Is it illegal for me to hear any other person's song? Can we co-ordinate? I think with the 8 billion of us we have around we might actually get close to covering the full library of human songs as long as none of us repeats. In that case then I don't really care which one, I'm happy to be just assigned one to make none of us doubles up. Another question would be how well the human birth rate can keep up with number of new songs people come up with. If we can average out the rate of growth can we just assign any given new song to a registry so we don't exceed that average and that mete out a new entry from the backlog in the registry to each person as they're born? Maybe if we can assign a song to each person that has ever lived or at least who's life was recorded we can add some resilience to account for unexpected low birth yields or something. I'm assuming a song is still "legal" after its person has died. If not it'll be a bit more complicated.

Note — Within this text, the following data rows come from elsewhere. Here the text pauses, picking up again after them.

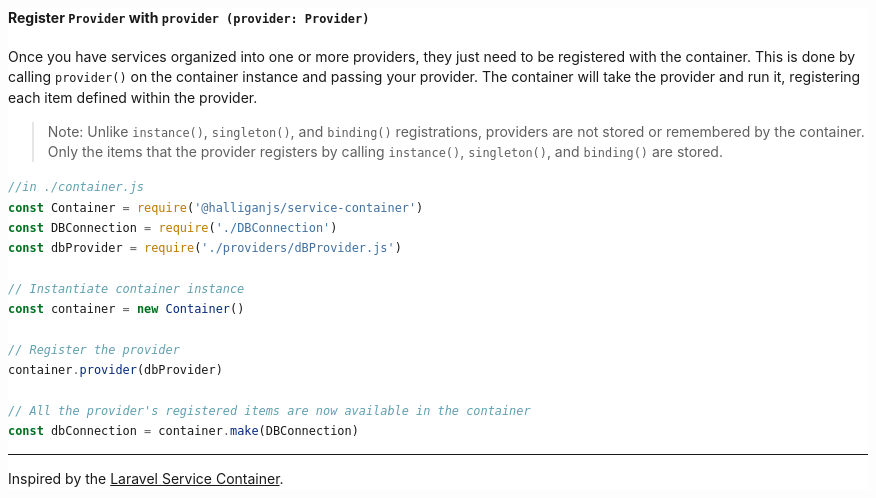 #### Register `Provider` with `provider (provider: Provider)`

Once you have services organized into one or more providers, they just need to be registered with the container. This is done by calling `provider()` on the container instance and passing your provider. The container will take the provider and run it, registering each item defined within the provider.

> Note: Unlike `instance()`, `singleton()`, and `binding()` registrations, providers are not stored or remembered by the container. Only the items that the provider registers by calling `instance()`, `singleton()`, and `binding()` are stored.

```js
//in ./container.js
const Container = require('@halliganjs/service-container')
const DBConnection = require('./DBConnection')
const dbProvider = require('./providers/dBProvider.js')

// Instantiate container instance
const container = new Container()

// Register the provider
container.provider(dbProvider)

// All the provider's registered items are now available in the container
const dbConnection = container.make(DBConnection)
```

---

Inspired by the [Laravel Service Container](https://github.com/illuminate/container).
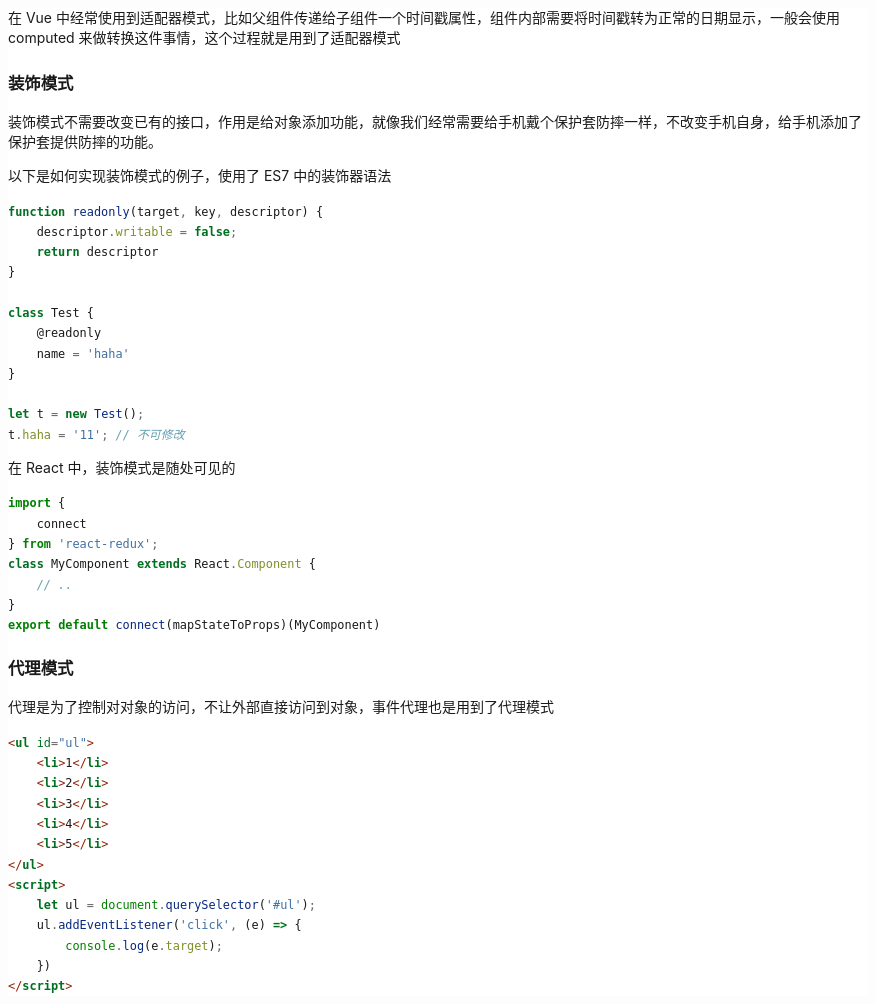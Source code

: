 在 Vue 中经常使用到适配器模式，比如父组件传递给子组件一个时间戳属性，组件内部需要将时间戳转为正常的日期显示，一般会使用 computed 来做转换这件事情，这个过程就是用到了适配器模式

### 装饰模式

装饰模式不需要改变已有的接口，作用是给对象添加功能，就像我们经常需要给手机戴个保护套防摔一样，不改变手机自身，给手机添加了保护套提供防摔的功能。

以下是如何实现装饰模式的例子，使用了 ES7 中的装饰器语法

```javascript
function readonly(target, key, descriptor) {
    descriptor.writable = false;
    return descriptor
}

class Test {
    @readonly
    name = 'haha'
}

let t = new Test();
t.haha = '11'; // 不可修改
```

在 React 中，装饰模式是随处可见的

```javascript
import {
    connect
} from 'react-redux';
class MyComponent extends React.Component {
    // ..
}
export default connect(mapStateToProps)(MyComponent)
```

### 代理模式

代理是为了控制对对象的访问，不让外部直接访问到对象，事件代理也是用到了代理模式

```html
<ul id="ul">
    <li>1</li>
    <li>2</li>
    <li>3</li>
    <li>4</li>
    <li>5</li>
</ul>
<script>
    let ul = document.querySelector('#ul');
    ul.addEventListener('click', (e) => {
        console.log(e.target);
    })
</script>
```
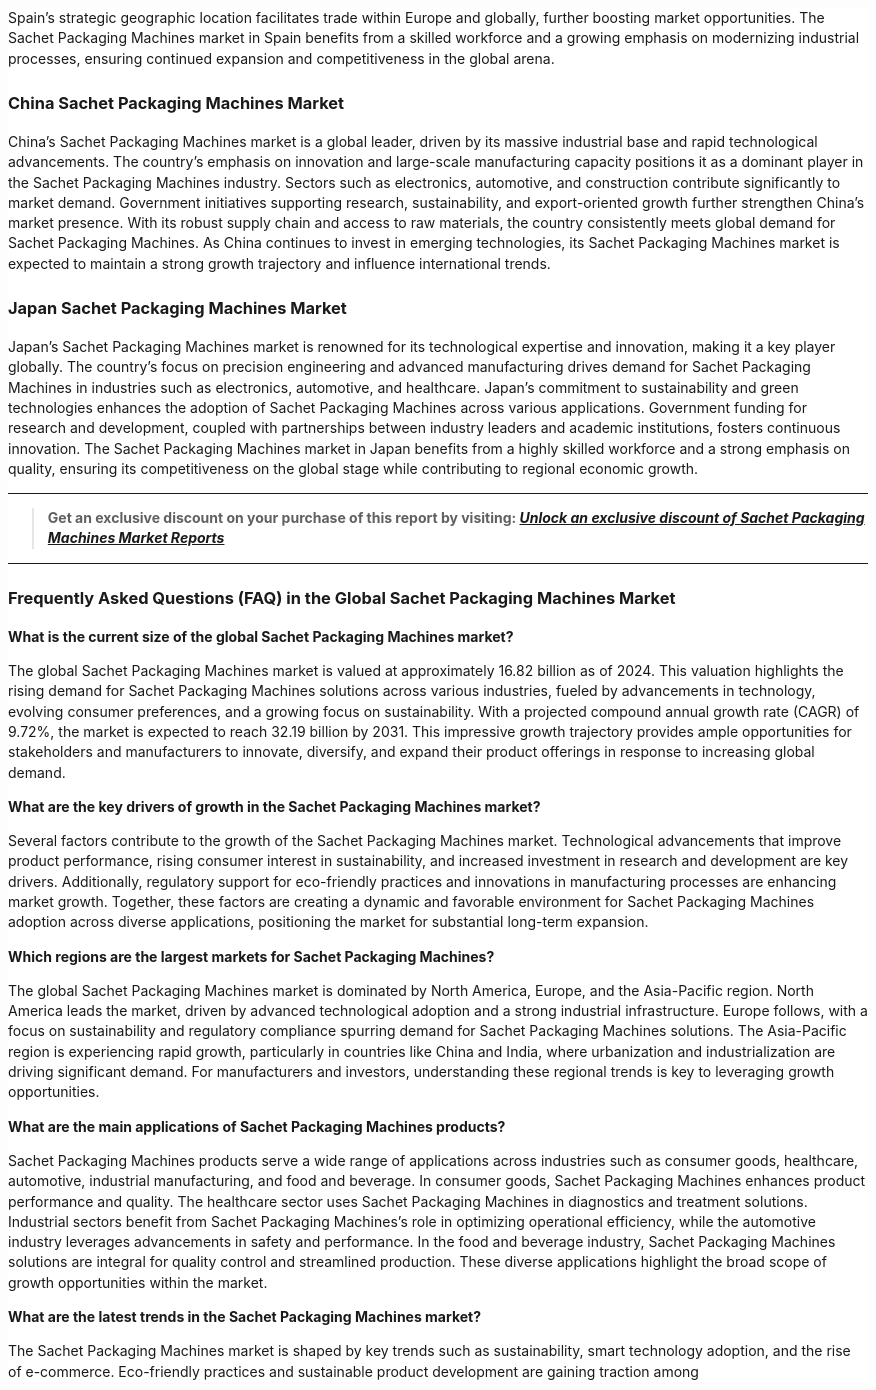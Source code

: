 Spain&rsquo;s strategic geographic location facilitates trade within Europe and globally, further boosting market opportunities. The Sachet Packaging Machines market in Spain benefits from a skilled workforce and a growing emphasis on modernizing industrial processes, ensuring continued expansion and competitiveness in the global arena.</p><h3>China Sachet Packaging Machines Market</h3><p>China&rsquo;s Sachet Packaging Machines market is a global leader, driven by its massive industrial base and rapid technological advancements. The country&rsquo;s emphasis on innovation and large-scale manufacturing capacity positions it as a dominant player in the Sachet Packaging Machines industry. Sectors such as electronics, automotive, and construction contribute significantly to market demand. Government initiatives supporting research, sustainability, and export-oriented growth further strengthen China&rsquo;s market presence. With its robust supply chain and access to raw materials, the country consistently meets global demand for Sachet Packaging Machines. As China continues to invest in emerging technologies, its Sachet Packaging Machines market is expected to maintain a strong growth trajectory and influence international trends.</p><h3>Japan Sachet Packaging Machines Market</h3><p>Japan&rsquo;s Sachet Packaging Machines market is renowned for its technological expertise and innovation, making it a key player globally. The country&rsquo;s focus on precision engineering and advanced manufacturing drives demand for Sachet Packaging Machines in industries such as electronics, automotive, and healthcare. Japan&rsquo;s commitment to sustainability and green technologies enhances the adoption of Sachet Packaging Machines across various applications. Government funding for research and development, coupled with partnerships between industry leaders and academic institutions, fosters continuous innovation. The Sachet Packaging Machines market in Japan benefits from a highly skilled workforce and a strong emphasis on quality, ensuring its competitiveness on the global stage while contributing to regional economic growth.</p><hr /><blockquote><p><strong>Get an exclusive discount on your purchase of this report by visiting: <em><a href="://marketresearchpulse.com/ask-for-discount/74625?utm_source=Github&amp;utm_medium=0112">Unlock an exclusive discount of Sachet Packaging Machines Market Reports</a></em>&nbsp;</strong></p></blockquote><hr /><h3>Frequently Asked Questions (FAQ) in the Global Sachet Packaging Machines Market</h3><p><strong>What is the current size of the global Sachet Packaging Machines market?</strong></p><p>The global Sachet Packaging Machines market is valued at approximately 16.82 billion as of 2024. This valuation highlights the rising demand for Sachet Packaging Machines solutions across various industries, fueled by advancements in technology, evolving consumer preferences, and a growing focus on sustainability. With a projected compound annual growth rate (CAGR) of 9.72%, the market is expected to reach 32.19 billion by 2031. This impressive growth trajectory provides ample opportunities for stakeholders and manufacturers to innovate, diversify, and expand their product offerings in response to increasing global demand.</p><p><strong>What are the key drivers of growth in the Sachet Packaging Machines market?</strong></p><p>Several factors contribute to the growth of the Sachet Packaging Machines market. Technological advancements that improve product performance, rising consumer interest in sustainability, and increased investment in research and development are key drivers. Additionally, regulatory support for eco-friendly practices and innovations in manufacturing processes are enhancing market growth. Together, these factors are creating a dynamic and favorable environment for Sachet Packaging Machines adoption across diverse applications, positioning the market for substantial long-term expansion.</p><p><strong>Which regions are the largest markets for Sachet Packaging Machines?</strong></p><p>The global Sachet Packaging Machines market is dominated by North America, Europe, and the Asia-Pacific region. North America leads the market, driven by advanced technological adoption and a strong industrial infrastructure. Europe follows, with a focus on sustainability and regulatory compliance spurring demand for Sachet Packaging Machines solutions. The Asia-Pacific region is experiencing rapid growth, particularly in countries like China and India, where urbanization and industrialization are driving significant demand. For manufacturers and investors, understanding these regional trends is key to leveraging growth opportunities.</p><p><strong>What are the main applications of Sachet Packaging Machines products?</strong></p><p>Sachet Packaging Machines products serve a wide range of applications across industries such as consumer goods, healthcare, automotive, industrial manufacturing, and food and beverage. In consumer goods, Sachet Packaging Machines enhances product performance and quality. The healthcare sector uses Sachet Packaging Machines in diagnostics and treatment solutions. Industrial sectors benefit from Sachet Packaging Machines&rsquo;s role in optimizing operational efficiency, while the automotive industry leverages advancements in safety and performance. In the food and beverage industry, Sachet Packaging Machines solutions are integral for quality control and streamlined production. These diverse applications highlight the broad scope of growth opportunities within the market.</p><p><strong>What are the latest trends in the Sachet Packaging Machines market?</strong></p><p>The Sachet Packaging Machines market is shaped by key trends such as sustainability, smart technology adoption, and the rise of e-commerce. Eco-friendly practices and sustainable product development are gaining traction among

Jethro Tull - Thick as a Brick. I've always loved this song, it has a mix of different styles, from flute-forward chill sections to more classic rock sounding parts.
Oh and it's over 43 minutes long. Before anyone says "oh but there's part 1 and part 2", this was a limitation of vinyl and not the artistic intent behind the piece. It's one song, fight me.
I think if I had only one song, I'd pretty quickly come to hate it. Although props to the commenter who said baby shark. Torture your enemies and become loved by children.
The intense longing and driving song that is about becoming who you are hits extra hard when you know the singer has now come out as trans and is singing about her true self.